1 About

This is an assignment for Applied Time-Series and Spatial Analysis for Environmental Data. This course is a graduate level, R-based statistics course offered by the Huxley College of the Environment, within Western Washington University.

2 Rolling my own AR(2) series

Here I’ll create my own AR(2) process with some simple looping. I’ll define ϕ1 and ϕ2, and use them in concert with white noise to make a time series with significant correlation at lags ‘t-1’ and ‘t-2’.

n <- 500
epsilon <- rnorm(n = n,mean = 0,sd = 1) # white noise
x <- numeric(length = n)
phi <- 0.6
phi2 <- -0.2
for(i in 3:n){
  x[i] <- phi * x[i-1] + phi2 * x[i-2]   + epsilon[i]  
}

Now with this plotted, lets take a look at the autocorrelation. We know from how the data were generated, that there should be significant positive correlation (~0.6) at lag 1, and significant negative correlation (~0.2) at lag 2. This is based on x[i] <- phi * x[i-1] + phi2 * x[i-2] + epsilon[i]. We can also see that, because this is an AR(2) process, the first two values in the plot at 0. This is because we needed 2 values already in place before the influence of lag 1 and lag 2 were felt by the data.
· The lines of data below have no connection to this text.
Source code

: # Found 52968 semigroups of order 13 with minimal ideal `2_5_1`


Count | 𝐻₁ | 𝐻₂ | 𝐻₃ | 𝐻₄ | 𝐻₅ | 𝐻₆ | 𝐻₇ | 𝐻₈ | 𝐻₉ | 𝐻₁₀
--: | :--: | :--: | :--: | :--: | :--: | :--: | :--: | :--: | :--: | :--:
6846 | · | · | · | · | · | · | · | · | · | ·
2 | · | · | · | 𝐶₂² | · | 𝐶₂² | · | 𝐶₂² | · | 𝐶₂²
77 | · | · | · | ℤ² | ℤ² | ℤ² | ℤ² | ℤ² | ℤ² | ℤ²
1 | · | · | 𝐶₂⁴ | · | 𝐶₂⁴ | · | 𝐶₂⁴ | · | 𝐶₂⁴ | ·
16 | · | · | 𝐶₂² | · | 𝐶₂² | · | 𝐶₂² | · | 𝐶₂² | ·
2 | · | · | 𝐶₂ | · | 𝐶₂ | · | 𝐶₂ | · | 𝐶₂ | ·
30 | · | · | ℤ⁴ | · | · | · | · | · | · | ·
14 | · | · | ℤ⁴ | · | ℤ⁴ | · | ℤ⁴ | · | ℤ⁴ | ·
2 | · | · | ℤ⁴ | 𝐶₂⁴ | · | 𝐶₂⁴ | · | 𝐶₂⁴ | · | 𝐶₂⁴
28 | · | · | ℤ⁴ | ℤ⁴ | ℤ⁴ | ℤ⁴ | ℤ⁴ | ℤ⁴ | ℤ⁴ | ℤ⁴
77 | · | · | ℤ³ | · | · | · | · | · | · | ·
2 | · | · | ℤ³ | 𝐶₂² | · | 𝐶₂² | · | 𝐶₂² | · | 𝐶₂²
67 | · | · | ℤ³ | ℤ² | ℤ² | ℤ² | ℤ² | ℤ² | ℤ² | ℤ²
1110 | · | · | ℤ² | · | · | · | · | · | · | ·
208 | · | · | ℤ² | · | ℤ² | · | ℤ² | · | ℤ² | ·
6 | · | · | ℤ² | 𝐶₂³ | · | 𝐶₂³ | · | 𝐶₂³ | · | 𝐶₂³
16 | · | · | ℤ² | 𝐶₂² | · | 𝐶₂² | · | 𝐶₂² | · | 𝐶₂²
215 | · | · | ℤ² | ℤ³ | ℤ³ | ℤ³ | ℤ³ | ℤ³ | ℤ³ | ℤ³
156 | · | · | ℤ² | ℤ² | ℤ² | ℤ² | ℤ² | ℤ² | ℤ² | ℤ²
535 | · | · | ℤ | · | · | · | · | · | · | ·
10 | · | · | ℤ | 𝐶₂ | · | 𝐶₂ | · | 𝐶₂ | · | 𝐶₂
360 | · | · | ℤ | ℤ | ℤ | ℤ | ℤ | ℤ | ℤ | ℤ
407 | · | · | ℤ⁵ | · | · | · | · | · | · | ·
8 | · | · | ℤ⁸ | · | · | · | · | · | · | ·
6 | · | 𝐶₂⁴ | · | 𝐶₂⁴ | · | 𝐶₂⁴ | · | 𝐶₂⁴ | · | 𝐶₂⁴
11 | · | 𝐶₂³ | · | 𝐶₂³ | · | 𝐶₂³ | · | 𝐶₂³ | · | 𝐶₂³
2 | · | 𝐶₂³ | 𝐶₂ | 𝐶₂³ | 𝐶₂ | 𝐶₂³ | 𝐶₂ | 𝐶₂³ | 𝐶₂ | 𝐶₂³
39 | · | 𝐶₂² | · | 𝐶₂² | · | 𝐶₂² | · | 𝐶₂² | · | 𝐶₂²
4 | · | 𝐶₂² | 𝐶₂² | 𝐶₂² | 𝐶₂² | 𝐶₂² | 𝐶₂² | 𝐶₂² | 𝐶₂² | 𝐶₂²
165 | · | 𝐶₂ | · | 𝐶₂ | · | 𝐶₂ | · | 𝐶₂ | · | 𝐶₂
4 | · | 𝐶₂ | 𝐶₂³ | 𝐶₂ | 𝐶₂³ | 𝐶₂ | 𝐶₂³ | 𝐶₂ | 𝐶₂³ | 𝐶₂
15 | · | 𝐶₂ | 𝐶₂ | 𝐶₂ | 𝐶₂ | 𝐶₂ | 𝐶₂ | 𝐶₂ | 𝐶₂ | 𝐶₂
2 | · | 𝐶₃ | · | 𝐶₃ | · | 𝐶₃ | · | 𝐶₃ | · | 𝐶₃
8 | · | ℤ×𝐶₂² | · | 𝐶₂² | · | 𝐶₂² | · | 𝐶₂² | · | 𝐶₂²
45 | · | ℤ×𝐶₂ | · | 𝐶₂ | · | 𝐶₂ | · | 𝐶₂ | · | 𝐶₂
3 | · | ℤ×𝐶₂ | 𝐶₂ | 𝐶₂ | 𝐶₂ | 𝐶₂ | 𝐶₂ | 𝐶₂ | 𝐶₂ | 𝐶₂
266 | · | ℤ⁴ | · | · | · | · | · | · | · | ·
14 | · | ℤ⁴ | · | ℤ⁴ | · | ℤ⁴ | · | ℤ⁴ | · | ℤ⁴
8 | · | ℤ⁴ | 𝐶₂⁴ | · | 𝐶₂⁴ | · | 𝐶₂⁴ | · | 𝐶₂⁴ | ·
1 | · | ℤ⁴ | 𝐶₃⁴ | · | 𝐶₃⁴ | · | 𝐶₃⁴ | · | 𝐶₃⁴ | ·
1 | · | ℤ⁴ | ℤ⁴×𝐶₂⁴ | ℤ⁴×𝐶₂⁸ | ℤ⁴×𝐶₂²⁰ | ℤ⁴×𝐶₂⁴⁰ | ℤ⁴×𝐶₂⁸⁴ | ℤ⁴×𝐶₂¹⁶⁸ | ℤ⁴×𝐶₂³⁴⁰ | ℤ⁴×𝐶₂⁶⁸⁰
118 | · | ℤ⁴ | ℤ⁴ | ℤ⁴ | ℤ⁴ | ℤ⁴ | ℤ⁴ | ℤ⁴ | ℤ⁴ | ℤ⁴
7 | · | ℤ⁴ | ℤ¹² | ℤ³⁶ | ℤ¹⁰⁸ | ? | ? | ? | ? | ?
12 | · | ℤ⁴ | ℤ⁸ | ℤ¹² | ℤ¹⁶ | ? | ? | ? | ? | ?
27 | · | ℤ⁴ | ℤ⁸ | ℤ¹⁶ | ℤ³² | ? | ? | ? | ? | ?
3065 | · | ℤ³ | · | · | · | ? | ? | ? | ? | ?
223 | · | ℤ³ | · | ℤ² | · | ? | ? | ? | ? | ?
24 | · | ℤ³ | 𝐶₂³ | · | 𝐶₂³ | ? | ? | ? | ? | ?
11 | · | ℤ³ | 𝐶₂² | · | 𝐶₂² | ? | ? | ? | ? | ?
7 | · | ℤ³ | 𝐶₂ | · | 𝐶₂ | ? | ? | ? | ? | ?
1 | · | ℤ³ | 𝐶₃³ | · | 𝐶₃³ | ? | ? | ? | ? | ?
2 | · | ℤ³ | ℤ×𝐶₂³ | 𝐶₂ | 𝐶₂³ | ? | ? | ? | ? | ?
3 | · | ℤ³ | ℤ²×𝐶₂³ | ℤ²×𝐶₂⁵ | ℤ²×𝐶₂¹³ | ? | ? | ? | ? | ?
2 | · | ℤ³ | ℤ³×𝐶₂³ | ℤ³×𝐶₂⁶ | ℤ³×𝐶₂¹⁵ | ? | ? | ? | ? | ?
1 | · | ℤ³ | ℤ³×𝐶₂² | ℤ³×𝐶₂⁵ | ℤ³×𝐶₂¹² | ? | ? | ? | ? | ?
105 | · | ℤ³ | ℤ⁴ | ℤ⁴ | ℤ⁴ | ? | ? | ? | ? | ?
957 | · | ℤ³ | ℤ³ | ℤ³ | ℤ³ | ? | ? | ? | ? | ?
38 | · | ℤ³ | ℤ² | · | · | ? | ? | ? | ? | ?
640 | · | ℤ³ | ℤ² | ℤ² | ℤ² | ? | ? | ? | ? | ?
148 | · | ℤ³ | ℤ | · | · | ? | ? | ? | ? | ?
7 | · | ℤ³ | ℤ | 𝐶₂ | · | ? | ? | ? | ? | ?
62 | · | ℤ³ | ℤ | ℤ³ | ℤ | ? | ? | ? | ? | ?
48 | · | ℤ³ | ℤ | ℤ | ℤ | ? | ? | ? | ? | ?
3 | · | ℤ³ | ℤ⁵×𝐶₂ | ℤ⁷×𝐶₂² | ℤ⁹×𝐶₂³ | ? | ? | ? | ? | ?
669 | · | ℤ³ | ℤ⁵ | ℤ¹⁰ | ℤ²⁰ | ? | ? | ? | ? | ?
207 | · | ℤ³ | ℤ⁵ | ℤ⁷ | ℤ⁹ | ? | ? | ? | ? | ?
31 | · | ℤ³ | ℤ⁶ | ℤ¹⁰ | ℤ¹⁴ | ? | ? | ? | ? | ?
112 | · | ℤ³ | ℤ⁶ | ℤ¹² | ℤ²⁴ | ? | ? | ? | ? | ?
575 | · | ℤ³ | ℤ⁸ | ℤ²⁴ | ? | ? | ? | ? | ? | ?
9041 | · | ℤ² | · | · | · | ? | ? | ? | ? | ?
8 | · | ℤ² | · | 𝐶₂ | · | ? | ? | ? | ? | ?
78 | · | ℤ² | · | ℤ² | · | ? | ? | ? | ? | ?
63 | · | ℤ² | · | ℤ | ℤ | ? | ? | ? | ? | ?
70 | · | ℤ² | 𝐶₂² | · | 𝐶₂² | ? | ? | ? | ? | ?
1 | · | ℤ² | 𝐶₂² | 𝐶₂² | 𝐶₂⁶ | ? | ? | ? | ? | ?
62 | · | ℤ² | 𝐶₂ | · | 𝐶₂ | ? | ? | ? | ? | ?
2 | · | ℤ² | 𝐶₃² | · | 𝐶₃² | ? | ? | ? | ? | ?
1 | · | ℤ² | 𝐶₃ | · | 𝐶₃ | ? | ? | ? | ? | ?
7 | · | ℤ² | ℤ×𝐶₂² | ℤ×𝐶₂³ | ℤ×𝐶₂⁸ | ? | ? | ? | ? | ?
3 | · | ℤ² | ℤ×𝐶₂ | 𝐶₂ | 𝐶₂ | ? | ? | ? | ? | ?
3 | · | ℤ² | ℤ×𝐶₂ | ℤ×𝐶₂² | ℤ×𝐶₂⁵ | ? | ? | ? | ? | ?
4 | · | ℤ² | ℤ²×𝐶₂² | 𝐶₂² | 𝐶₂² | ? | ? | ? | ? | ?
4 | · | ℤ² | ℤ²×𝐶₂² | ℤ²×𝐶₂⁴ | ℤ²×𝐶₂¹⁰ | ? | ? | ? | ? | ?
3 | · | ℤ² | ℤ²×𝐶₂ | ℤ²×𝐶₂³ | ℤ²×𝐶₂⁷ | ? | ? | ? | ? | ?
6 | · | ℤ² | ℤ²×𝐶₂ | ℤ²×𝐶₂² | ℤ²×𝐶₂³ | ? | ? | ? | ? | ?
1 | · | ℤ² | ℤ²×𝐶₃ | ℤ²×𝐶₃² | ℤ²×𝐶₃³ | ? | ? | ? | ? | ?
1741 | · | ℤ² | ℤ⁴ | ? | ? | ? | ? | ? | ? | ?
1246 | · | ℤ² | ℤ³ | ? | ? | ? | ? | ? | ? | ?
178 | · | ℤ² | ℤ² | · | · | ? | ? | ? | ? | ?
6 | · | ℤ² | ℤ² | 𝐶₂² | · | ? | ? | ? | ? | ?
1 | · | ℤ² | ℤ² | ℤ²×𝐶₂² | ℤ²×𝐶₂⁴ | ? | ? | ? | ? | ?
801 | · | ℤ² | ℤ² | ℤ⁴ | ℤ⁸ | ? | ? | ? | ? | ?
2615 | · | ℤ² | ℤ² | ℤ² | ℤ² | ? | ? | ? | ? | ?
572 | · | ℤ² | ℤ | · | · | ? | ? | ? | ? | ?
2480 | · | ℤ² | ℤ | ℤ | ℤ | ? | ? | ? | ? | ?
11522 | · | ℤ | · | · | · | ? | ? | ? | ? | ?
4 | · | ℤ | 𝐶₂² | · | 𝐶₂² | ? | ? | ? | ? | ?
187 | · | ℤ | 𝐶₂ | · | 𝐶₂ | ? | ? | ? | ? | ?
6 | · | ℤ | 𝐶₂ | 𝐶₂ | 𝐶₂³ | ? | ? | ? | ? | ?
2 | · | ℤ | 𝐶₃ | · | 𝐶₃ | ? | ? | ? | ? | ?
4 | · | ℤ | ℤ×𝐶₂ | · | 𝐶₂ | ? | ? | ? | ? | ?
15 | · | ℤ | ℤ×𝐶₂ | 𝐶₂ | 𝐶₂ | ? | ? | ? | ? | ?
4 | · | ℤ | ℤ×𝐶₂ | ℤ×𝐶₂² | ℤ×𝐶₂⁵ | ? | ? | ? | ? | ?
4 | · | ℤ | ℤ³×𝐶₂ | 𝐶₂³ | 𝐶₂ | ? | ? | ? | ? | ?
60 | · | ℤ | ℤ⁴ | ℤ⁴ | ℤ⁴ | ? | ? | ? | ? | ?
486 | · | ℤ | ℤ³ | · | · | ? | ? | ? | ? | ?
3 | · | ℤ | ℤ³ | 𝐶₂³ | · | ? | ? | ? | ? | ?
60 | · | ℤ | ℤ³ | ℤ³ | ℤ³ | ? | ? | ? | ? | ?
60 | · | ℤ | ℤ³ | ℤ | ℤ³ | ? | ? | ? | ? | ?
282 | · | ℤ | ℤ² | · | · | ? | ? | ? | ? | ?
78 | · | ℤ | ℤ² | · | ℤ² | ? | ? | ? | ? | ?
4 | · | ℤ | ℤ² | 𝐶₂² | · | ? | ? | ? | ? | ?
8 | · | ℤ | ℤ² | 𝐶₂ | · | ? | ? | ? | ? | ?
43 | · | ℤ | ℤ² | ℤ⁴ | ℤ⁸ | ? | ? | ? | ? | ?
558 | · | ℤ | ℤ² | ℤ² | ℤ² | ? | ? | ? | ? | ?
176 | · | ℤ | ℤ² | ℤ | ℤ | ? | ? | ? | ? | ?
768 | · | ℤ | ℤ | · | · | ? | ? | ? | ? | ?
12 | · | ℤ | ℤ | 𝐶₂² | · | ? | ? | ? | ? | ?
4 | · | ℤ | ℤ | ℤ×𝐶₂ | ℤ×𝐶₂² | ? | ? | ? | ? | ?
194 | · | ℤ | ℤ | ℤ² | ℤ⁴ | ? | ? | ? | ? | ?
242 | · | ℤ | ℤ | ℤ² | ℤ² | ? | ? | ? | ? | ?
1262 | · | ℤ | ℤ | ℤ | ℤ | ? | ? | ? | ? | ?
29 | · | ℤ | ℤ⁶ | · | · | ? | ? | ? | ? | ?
2.1 Autocorrelation and Partial Autocorrelation

Now, lets plot the acf and pacf of series x.

And the first 4 correlation coefficients from each plot, respectively.

print(round(auto$acf[1:4],3))
## [1] 1.000 0.552 0.176 0.033
print(round(partial$acf[1:4],3))
## [1]  0.552 -0.185  0.029 -0.022

Remember that the first correlation coeficient in any acf is the correlation at lag 0, and thus will always be 1.

We can see that there is significant autocorrelation at lag 1 (0.552), but after lag 1 and correlations become insignificant. Here, there is no physical system creating these data, and so we cannot think about mechanism, but this should make sense givin the code that generate these data. We can also see from the pacf plot (which removes the propegated correlations and allows for a better examination of the actual physical process), that while there is significant positive correlation at lag 1, and significant negative correltaion at lag 2.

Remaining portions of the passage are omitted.